Five pirates got 100 gold coins, and they decided the distribution order according to the lottery: pirates 1 first made the distribution, and if his distribution result was recognized by half or more pirates, it was carried out according to his distribution result. Otherwise, he will be thrown into the sea to feed sharks, then distributed by Viking II, and so on. So how does Pirate One ensure the maximization of its own interests?
Of course, there are two basic assumptions:
1. First of all, it is required that the allocation and implementation must be carried out in strict accordance with the rules.
2. Secondly, all pirates are required to be completely rational, that is to say, they will not joke about their own lives and gamble for uncertain interests. Will ensure their most secure income.

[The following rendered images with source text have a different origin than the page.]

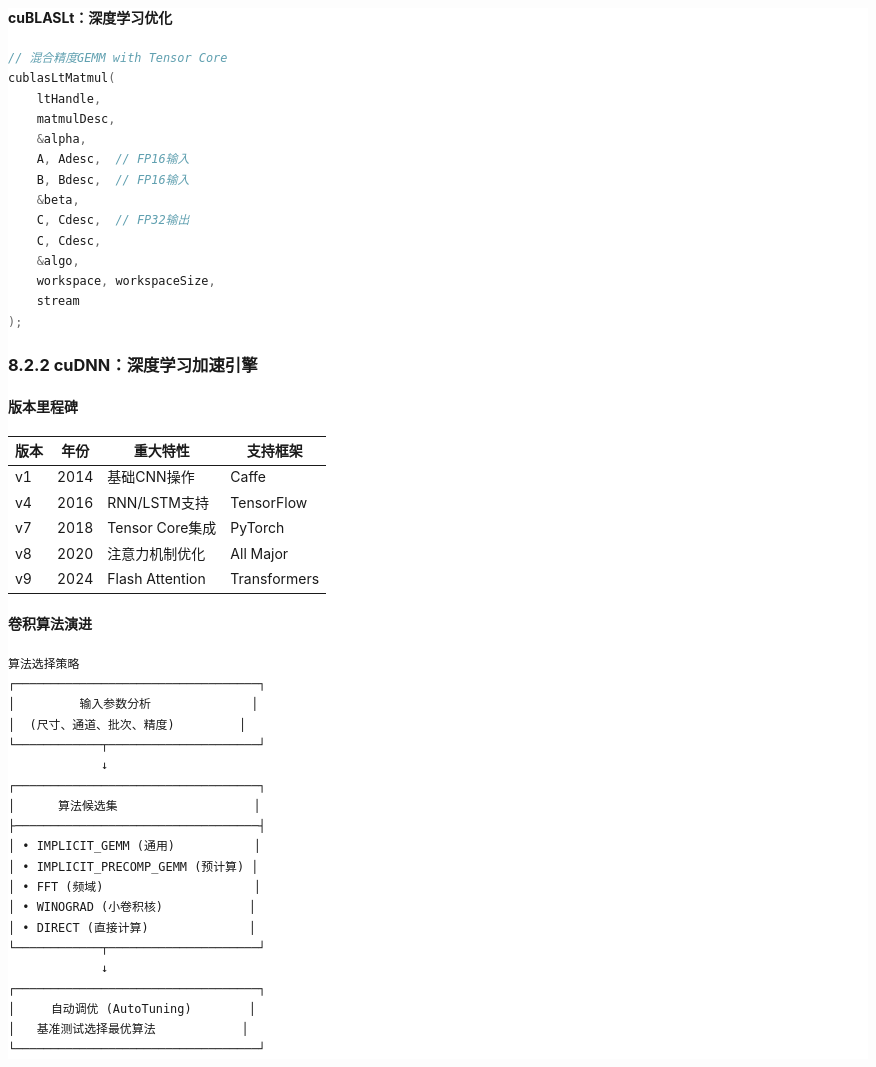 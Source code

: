 #### cuBLASLt：深度学习优化
```cpp
// 混合精度GEMM with Tensor Core
cublasLtMatmul(
    ltHandle,
    matmulDesc,
    &alpha,
    A, Adesc,  // FP16输入
    B, Bdesc,  // FP16输入
    &beta,
    C, Cdesc,  // FP32输出
    C, Cdesc,
    &algo,
    workspace, workspaceSize,
    stream
);
```

### 8.2.2 cuDNN：深度学习加速引擎

#### 版本里程碑
| 版本 | 年份 | 重大特性 | 支持框架 |
|------|------|---------|----------|
| v1 | 2014 | 基础CNN操作 | Caffe |
| v4 | 2016 | RNN/LSTM支持 | TensorFlow |
| v7 | 2018 | Tensor Core集成 | PyTorch |
| v8 | 2020 | 注意力机制优化 | All Major |
| v9 | 2024 | Flash Attention | Transformers |

#### 卷积算法演进
```
算法选择策略
┌──────────────────────────────────┐
│         输入参数分析              │
│  (尺寸、通道、批次、精度)         │
└────────────┬─────────────────────┘
             ↓
┌──────────────────────────────────┐
│      算法候选集                   │
├──────────────────────────────────┤
│ • IMPLICIT_GEMM (通用)           │
│ • IMPLICIT_PRECOMP_GEMM (预计算) │
│ • FFT (频域)                     │
│ • WINOGRAD (小卷积核)            │
│ • DIRECT (直接计算)              │
└────────────┬─────────────────────┘
             ↓
┌──────────────────────────────────┐
│     自动调优 (AutoTuning)        │
│   基准测试选择最优算法            │
└──────────────────────────────────┘
```
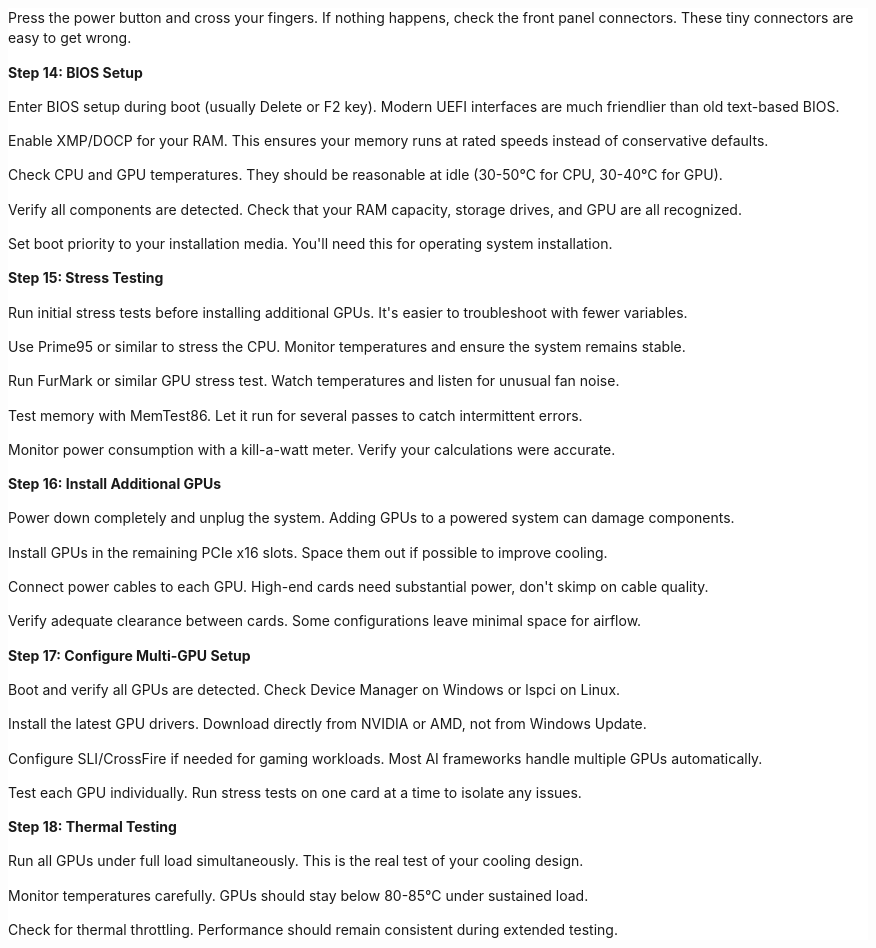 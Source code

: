 Press the power button and cross your fingers. If nothing happens, check the front panel connectors. These tiny connectors are easy to get wrong.

**Step 14: BIOS Setup**

Enter BIOS setup during boot (usually Delete or F2 key). Modern UEFI interfaces are much friendlier than old text-based BIOS.

Enable XMP/DOCP for your RAM. This ensures your memory runs at rated speeds instead of conservative defaults.

Check CPU and GPU temperatures. They should be reasonable at idle (30-50°C for CPU, 30-40°C for GPU).

Verify all components are detected. Check that your RAM capacity, storage drives, and GPU are all recognized.

Set boot priority to your installation media. You'll need this for operating system installation.

**Step 15: Stress Testing**

Run initial stress tests before installing additional GPUs. It's easier to troubleshoot with fewer variables.

Use Prime95 or similar to stress the CPU. Monitor temperatures and ensure the system remains stable.

Run FurMark or similar GPU stress test. Watch temperatures and listen for unusual fan noise.

Test memory with MemTest86. Let it run for several passes to catch intermittent errors.

Monitor power consumption with a kill-a-watt meter. Verify your calculations were accurate.

**Step 16: Install Additional GPUs**

Power down completely and unplug the system. Adding GPUs to a powered system can damage components.

Install GPUs in the remaining PCIe x16 slots. Space them out if possible to improve cooling.

Connect power cables to each GPU. High-end cards need substantial power, don't skimp on cable quality.

Verify adequate clearance between cards. Some configurations leave minimal space for airflow.

**Step 17: Configure Multi-GPU Setup**

Boot and verify all GPUs are detected. Check Device Manager on Windows or lspci on Linux.

Install the latest GPU drivers. Download directly from NVIDIA or AMD, not from Windows Update.

Configure SLI/CrossFire if needed for gaming workloads. Most AI frameworks handle multiple GPUs automatically.

Test each GPU individually. Run stress tests on one card at a time to isolate any issues.

**Step 18: Thermal Testing**

Run all GPUs under full load simultaneously. This is the real test of your cooling design.

Monitor temperatures carefully. GPUs should stay below 80-85°C under sustained load.

Check for thermal throttling. Performance should remain consistent during extended testing.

Here are a few words, and interested readers can think about the solution to this problem by themselves. See if you can come up with a reasonable explanation.

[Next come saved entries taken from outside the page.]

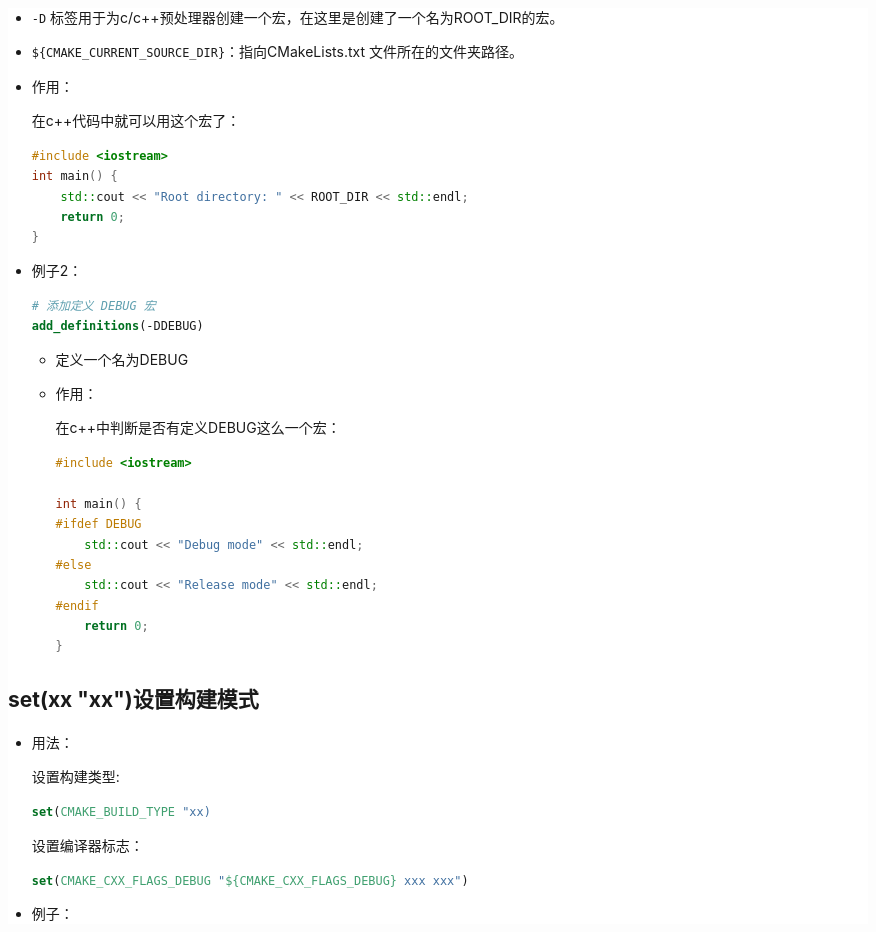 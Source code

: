   - `-D` 标签用于为c/c++预处理器创建一个宏，在这里是创建了一个名为ROOT_DIR的宏。
  - `${CMAKE_CURRENT_SOURCE_DIR}`：指向CMakeLists.txt 文件所在的文件夹路径。

  - 作用：

    在c++代码中就可以用这个宏了：

    ```c++
    #include <iostream>
    int main() {
        std::cout << "Root directory: " << ROOT_DIR << std::endl;
        return 0;
    }
    ```

- 例子2：

  ```cmake
  # 添加定义 DEBUG 宏
  add_definitions(-DDEBUG)
  ```

  - 定义一个名为DEBUG

  - 作用：

    在c++中判断是否有定义DEBUG这么一个宏：

    ```c++
    #include <iostream>
    
    int main() {
    #ifdef DEBUG
        std::cout << "Debug mode" << std::endl;
    #else
        std::cout << "Release mode" << std::endl;
    #endif
        return 0;
    }
    ```

    

## set(xx "xx")设置构建模式

- 用法：

  设置构建类型:

  ```cmake
  set(CMAKE_BUILD_TYPE "xx)
  ```

  设置编译器标志：

  ```cmake
  set(CMAKE_CXX_FLAGS_DEBUG "${CMAKE_CXX_FLAGS_DEBUG} xxx xxx")
  ```

- 例子：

There is also a passage in "Nine Songs" in which the problem of "three queens sharing money" explained by Han Fei appears, which is essentially a problem of sharing money with pirates. This will soon be formalized in the following explanation.
Interrupt end
Next, let's look at the solution to this problem: it doesn't seem easy to solve it directly. So we can use backward induction. Start with a pirate and then go back.
A pirate
When there is only one pirate left, he will definitely keep all the gold coins for himself, so the result is: 100.
Two pirates
When there are two pirates left, only pirate No.2 needs his own consent, and the number will reach half. So he doesn't have to consider the number 1, and directly allocates: 01001002100.
Three pirates
When there are three pirates left, No.2 will certainly not support No.3' s plan, because as long as No.3 is thrown down, No.2 can keep the gold coins for himself.
Then No.3 must win the support of 1 and pay more than 0 gold coins of 1. 1 is enough. So the distribution result at this time is 1 0 99, that is, 1No. 1 No.2, No.0 3,99.
At this time, it is the answer to the problem of sharing money among the three singers in "Song of Nine Days". As a result, the first singer can get 99.
Four pirates
Similarly, when distributing Pirate 4, it is inevitable that you will not spend a lot of money to seek the support of Pirate 3, but invest in Pirate 2 and choose to win over. The result is 0 1 0 99.
Five pirates
Similarly, the result of five pirates is 1 0 1 0 98. This is the answer to the problem that five pirates share gold coins.
To put it simply, when everyone is absolutely rational, it is better to start first and then suffer.
On the issue of sharing money among pirates, it doesn't stop there. Interested readers can search for more content by themselves. This paper puts an economic case in the collection of Mathematical Culture. Just introduce the mathematical thought of "backward induction". Great things in the world must be done in detail, and difficult things in the world must be done easily. When we are not sure about a thing or a difficult problem, we might as well trace back to the source, start with a simple model and analyze it step by step to get the desired result. I think this is the essence of induction.